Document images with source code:
- Opening Delimiter -
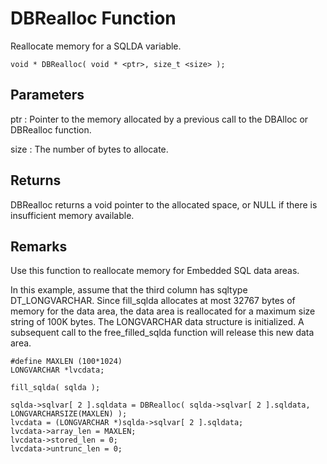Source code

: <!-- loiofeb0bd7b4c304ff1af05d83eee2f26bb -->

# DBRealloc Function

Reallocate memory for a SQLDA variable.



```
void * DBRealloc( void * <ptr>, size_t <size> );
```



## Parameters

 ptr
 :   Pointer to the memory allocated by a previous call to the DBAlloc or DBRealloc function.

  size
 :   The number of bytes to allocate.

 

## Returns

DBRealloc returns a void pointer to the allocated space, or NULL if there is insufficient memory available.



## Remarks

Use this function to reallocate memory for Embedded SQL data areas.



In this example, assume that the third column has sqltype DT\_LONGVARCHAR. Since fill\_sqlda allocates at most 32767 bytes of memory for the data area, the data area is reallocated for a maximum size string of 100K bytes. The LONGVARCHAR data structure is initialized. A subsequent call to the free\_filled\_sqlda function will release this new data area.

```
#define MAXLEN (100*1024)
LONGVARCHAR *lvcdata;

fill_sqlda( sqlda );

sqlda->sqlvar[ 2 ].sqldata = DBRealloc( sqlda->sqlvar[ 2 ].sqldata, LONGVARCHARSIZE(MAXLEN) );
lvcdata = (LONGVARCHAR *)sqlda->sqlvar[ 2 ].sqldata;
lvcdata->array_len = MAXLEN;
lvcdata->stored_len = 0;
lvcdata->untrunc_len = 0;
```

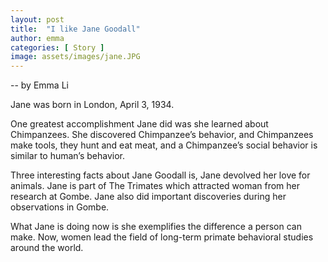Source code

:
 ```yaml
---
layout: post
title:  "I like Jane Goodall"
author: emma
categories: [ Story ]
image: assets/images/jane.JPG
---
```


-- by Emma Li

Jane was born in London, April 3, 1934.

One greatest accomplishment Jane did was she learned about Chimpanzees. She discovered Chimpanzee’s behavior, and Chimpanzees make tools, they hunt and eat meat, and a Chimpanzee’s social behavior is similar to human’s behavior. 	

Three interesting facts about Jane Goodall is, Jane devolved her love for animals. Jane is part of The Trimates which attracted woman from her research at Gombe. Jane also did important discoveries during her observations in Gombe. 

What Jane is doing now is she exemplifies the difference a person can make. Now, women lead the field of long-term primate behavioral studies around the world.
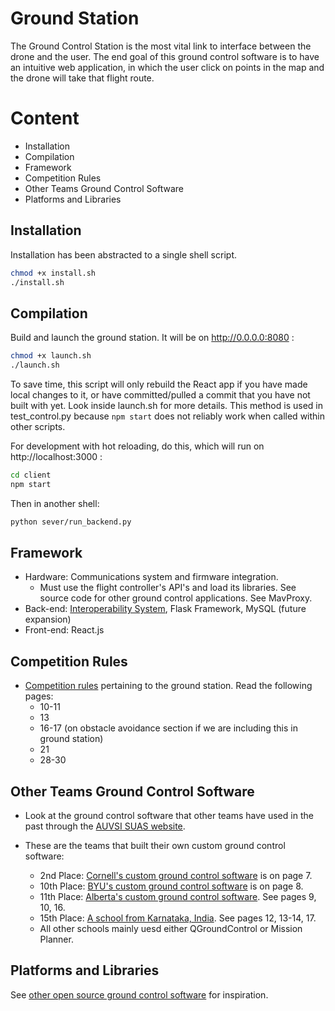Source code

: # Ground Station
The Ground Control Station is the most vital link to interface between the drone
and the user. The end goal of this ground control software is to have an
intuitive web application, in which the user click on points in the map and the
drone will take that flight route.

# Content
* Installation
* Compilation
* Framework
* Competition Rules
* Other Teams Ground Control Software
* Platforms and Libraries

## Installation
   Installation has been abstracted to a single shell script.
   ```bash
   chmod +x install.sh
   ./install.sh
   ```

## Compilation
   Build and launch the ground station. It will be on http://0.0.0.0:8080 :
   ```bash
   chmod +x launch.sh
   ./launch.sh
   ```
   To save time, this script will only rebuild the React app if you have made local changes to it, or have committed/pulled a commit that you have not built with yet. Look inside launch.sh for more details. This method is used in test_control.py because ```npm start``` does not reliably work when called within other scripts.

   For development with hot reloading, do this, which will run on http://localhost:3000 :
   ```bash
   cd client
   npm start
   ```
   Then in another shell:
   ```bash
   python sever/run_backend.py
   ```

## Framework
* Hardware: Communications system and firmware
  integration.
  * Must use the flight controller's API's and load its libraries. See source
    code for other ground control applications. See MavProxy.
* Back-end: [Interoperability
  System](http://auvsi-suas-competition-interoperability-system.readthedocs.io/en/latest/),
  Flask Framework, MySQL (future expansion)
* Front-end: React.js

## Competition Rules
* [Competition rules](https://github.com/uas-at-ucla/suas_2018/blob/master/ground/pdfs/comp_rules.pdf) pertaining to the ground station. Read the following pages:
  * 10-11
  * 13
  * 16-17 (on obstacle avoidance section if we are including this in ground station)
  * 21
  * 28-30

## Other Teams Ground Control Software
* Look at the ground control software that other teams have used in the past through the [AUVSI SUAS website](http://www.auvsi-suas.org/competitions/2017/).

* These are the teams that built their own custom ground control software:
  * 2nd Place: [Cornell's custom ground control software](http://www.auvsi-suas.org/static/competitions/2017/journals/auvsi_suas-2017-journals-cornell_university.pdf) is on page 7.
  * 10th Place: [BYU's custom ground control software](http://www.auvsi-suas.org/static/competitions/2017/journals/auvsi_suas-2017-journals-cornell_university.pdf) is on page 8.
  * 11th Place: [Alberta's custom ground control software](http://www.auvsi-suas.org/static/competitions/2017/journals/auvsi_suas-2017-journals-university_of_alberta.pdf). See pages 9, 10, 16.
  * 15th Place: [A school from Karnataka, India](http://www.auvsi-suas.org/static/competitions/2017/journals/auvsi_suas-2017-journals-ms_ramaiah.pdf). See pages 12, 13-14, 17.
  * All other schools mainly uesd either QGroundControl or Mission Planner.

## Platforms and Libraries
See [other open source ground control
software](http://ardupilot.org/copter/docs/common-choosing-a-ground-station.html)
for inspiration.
- Closing Delimiter -
- Opening Delimiter -
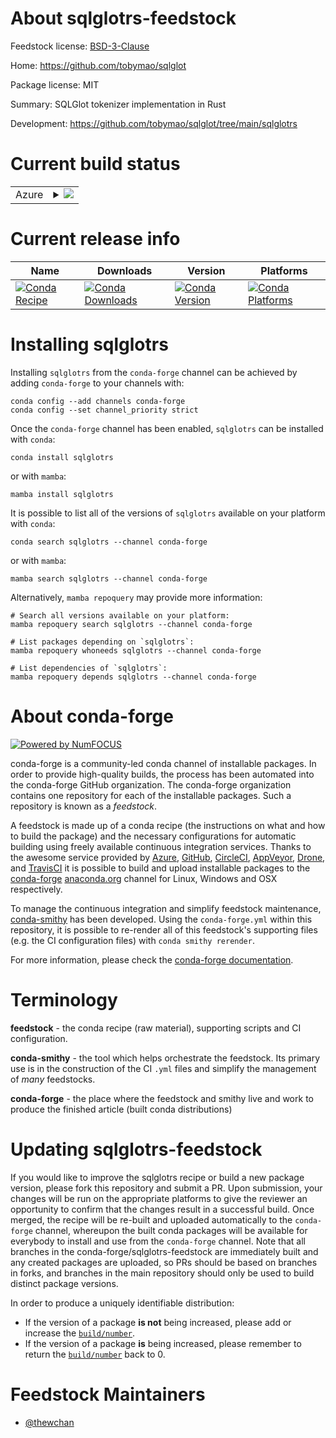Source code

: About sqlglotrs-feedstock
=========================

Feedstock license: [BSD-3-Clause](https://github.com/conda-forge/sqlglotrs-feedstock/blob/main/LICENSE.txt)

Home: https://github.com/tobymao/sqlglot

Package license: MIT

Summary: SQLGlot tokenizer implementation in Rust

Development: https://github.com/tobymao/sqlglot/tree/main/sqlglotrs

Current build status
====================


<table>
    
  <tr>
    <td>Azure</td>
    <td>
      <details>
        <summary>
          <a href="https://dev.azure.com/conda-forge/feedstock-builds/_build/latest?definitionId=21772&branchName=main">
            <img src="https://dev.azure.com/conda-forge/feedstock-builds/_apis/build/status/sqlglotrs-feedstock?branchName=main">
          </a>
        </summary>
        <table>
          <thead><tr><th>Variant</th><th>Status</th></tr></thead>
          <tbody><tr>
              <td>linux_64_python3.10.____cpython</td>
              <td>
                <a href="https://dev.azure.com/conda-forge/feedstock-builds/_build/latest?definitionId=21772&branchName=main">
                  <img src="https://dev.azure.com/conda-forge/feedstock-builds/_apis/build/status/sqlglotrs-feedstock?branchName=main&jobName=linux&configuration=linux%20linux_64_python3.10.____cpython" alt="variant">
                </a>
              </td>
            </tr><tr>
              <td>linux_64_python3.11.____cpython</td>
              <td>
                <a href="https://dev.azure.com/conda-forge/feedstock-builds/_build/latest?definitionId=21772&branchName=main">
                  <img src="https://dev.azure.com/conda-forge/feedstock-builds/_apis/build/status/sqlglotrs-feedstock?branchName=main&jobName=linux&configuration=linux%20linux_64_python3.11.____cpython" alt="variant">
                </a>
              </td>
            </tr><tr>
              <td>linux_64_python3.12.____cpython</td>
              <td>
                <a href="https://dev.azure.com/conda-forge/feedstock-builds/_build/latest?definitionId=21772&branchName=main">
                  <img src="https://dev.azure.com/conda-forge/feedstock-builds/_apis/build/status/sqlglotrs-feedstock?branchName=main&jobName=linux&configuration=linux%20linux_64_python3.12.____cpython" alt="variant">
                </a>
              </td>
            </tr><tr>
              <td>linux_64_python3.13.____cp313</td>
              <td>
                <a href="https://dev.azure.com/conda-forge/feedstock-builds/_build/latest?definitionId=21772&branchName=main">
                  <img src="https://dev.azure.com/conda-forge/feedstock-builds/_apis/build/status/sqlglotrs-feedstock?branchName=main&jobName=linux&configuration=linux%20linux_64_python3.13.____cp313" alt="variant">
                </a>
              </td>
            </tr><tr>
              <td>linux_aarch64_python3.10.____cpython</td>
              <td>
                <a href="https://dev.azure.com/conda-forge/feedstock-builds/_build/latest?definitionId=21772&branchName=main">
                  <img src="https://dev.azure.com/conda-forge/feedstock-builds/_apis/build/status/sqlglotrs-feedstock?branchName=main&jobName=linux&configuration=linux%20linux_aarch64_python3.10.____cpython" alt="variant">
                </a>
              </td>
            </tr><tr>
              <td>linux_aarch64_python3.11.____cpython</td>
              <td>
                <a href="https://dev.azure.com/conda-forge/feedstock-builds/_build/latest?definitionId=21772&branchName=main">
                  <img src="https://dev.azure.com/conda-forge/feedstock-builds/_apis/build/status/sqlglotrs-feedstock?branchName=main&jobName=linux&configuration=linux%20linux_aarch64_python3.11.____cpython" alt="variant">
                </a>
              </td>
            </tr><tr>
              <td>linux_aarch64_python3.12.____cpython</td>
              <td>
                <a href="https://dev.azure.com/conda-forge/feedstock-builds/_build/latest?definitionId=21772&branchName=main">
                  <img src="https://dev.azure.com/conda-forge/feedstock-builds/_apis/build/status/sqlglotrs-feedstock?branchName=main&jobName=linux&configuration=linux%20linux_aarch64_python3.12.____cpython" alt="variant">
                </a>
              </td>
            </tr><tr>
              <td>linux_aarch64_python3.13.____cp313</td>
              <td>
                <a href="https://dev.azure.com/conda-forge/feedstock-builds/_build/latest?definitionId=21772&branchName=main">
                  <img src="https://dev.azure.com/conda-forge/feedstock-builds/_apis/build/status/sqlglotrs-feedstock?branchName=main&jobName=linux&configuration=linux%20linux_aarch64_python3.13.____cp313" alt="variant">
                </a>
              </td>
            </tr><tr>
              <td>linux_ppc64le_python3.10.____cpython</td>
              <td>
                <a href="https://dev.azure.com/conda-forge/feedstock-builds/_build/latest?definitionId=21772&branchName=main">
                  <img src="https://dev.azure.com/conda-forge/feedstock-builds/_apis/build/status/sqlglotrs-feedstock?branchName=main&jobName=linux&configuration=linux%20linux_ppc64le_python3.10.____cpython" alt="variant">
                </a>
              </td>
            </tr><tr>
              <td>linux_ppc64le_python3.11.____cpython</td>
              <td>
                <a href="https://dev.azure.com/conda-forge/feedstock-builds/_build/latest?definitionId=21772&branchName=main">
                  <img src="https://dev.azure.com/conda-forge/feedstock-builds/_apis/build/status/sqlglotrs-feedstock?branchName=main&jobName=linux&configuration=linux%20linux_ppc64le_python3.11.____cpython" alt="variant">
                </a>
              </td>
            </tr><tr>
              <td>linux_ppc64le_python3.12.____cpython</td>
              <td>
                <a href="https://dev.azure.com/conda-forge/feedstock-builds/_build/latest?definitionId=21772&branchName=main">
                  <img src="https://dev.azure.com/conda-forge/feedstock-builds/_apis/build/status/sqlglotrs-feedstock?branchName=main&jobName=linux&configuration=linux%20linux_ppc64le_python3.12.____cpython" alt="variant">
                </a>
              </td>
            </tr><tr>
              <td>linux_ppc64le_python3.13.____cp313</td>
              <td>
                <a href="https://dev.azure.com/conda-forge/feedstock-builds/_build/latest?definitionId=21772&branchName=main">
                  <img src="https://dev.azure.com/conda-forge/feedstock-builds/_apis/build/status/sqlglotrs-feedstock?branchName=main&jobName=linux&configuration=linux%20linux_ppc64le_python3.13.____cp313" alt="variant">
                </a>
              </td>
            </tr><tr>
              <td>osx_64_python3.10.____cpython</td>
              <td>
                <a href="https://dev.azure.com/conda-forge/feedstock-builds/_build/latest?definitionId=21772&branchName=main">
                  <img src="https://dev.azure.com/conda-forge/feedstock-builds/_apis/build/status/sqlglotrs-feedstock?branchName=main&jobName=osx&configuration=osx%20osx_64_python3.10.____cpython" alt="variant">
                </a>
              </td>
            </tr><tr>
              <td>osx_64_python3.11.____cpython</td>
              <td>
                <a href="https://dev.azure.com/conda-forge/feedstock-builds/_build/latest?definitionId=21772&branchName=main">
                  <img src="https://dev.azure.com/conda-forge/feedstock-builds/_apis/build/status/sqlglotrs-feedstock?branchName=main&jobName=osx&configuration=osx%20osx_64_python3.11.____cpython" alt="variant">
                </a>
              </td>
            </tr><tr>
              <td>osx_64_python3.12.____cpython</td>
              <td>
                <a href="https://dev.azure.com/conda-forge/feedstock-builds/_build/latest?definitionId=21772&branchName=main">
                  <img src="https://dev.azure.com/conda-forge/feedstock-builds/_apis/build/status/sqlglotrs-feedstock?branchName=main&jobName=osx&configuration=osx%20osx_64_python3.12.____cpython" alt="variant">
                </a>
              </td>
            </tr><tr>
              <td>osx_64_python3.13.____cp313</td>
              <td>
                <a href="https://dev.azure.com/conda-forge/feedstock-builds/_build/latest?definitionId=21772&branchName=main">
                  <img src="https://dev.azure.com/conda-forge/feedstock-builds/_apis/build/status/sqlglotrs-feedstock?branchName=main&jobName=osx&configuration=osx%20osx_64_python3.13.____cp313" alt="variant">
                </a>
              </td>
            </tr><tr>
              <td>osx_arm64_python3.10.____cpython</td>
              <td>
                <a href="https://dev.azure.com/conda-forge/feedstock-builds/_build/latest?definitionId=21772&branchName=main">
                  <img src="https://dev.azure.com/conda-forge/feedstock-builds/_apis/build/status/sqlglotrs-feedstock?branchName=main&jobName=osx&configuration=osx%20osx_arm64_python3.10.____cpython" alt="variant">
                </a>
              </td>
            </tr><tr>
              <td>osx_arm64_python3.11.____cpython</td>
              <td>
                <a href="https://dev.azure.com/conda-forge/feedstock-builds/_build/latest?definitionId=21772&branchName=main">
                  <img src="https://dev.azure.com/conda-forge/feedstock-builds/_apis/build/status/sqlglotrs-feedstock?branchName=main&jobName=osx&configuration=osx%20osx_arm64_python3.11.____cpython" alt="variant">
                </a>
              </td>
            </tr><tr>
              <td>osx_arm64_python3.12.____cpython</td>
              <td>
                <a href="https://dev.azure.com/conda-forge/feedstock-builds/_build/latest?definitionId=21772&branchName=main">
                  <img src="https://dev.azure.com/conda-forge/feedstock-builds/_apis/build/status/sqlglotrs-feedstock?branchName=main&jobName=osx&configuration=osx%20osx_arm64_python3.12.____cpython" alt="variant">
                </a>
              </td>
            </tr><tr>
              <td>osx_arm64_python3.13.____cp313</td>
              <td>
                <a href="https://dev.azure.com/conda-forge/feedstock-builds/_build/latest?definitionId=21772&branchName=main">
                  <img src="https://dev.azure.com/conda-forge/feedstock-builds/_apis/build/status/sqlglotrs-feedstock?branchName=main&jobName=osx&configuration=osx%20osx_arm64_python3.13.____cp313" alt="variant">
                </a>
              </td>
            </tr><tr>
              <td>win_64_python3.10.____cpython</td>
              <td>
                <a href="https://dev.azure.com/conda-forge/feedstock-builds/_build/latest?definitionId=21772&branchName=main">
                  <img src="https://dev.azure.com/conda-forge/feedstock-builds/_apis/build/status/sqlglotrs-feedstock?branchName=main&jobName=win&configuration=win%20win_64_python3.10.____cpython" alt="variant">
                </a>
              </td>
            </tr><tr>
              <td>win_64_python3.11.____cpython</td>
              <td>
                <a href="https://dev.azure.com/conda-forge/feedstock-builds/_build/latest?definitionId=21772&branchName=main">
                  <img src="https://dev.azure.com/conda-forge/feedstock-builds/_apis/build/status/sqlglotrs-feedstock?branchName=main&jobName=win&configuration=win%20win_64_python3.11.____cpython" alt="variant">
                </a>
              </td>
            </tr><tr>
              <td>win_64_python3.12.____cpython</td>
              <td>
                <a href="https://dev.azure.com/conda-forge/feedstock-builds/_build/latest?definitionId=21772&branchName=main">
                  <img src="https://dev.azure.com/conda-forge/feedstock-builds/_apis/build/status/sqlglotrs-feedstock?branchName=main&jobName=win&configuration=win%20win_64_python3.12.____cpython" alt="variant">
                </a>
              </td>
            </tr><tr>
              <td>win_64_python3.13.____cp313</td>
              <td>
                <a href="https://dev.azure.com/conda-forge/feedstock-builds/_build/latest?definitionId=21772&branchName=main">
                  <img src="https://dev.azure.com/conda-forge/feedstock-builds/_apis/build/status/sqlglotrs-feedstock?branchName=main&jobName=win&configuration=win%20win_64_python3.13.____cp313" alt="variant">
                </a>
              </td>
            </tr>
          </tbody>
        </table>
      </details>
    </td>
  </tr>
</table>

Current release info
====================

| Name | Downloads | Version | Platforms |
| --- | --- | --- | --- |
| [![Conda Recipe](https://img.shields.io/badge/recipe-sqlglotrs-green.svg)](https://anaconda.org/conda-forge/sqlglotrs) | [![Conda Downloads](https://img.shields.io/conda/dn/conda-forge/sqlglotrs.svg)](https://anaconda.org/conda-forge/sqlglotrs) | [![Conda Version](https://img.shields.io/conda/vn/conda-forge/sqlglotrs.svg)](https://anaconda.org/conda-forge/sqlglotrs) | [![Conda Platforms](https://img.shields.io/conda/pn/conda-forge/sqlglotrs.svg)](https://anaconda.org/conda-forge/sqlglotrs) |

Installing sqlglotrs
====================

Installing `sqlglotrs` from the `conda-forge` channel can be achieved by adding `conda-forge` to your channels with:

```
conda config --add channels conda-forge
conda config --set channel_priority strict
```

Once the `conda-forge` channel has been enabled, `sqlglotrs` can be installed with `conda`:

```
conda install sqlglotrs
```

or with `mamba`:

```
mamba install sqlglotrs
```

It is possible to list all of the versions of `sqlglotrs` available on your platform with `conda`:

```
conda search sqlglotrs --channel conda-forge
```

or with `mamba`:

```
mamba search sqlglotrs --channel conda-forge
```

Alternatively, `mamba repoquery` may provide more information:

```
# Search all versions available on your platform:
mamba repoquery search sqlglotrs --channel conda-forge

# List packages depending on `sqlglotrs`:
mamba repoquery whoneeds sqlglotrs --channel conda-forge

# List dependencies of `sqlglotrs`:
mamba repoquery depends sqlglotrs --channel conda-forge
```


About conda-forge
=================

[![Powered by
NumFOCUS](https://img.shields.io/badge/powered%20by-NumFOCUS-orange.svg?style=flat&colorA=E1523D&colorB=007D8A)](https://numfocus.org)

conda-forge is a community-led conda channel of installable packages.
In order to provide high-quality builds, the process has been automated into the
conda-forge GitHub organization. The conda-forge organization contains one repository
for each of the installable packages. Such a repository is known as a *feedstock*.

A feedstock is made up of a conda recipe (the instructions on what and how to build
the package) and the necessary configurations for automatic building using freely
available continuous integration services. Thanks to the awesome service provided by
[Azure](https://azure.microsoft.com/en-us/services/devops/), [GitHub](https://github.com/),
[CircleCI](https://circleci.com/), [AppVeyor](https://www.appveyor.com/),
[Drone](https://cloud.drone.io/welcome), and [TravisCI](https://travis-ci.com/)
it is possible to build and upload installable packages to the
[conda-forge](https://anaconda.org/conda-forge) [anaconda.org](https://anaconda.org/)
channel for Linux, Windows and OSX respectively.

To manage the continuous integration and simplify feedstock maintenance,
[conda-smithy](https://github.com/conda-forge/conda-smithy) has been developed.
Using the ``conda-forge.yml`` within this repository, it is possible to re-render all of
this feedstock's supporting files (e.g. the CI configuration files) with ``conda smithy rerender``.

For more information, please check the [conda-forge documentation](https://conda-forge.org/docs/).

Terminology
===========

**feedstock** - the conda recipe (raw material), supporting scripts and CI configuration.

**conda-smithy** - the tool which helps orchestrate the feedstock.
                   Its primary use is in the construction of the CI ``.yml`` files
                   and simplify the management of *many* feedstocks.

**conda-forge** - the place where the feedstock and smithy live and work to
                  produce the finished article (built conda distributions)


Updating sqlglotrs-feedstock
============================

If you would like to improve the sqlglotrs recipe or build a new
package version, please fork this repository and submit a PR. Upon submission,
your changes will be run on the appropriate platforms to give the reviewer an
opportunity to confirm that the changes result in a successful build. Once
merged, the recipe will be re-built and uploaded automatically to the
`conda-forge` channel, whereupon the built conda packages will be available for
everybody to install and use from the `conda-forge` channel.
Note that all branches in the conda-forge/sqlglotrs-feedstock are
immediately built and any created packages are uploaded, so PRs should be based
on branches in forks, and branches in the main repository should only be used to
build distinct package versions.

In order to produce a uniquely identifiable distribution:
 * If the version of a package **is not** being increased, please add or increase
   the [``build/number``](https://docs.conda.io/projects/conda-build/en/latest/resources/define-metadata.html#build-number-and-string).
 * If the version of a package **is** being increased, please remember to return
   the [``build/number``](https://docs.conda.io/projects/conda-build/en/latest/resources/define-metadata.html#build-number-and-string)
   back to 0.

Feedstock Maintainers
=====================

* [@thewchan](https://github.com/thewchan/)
- Closing Delimiter -
• _TASK BRIEF_: Across all the records above, find each line with "from" in it and copy it.

• _FINISHED EXERCISE_:
Three interesting facts about Jane Goodall is, Jane devolved her love for animals. Jane is part of The Trimates which attracted woman from her research at Gombe. Jane also did important discoveries during her observations in Gombe. 
  * 15th Place: [A school from Karnataka, India](http://www.auvsi-suas.org/static/competitions/2017/journals/auvsi_suas-2017-journals-ms_ramaiah.pdf). See pages 12, 13-14, 17.
Installing `sqlglotrs` from the `conda-forge` channel can be achieved by adding `conda-forge` to your channels with:
everybody to install and use from the `conda-forge` channel.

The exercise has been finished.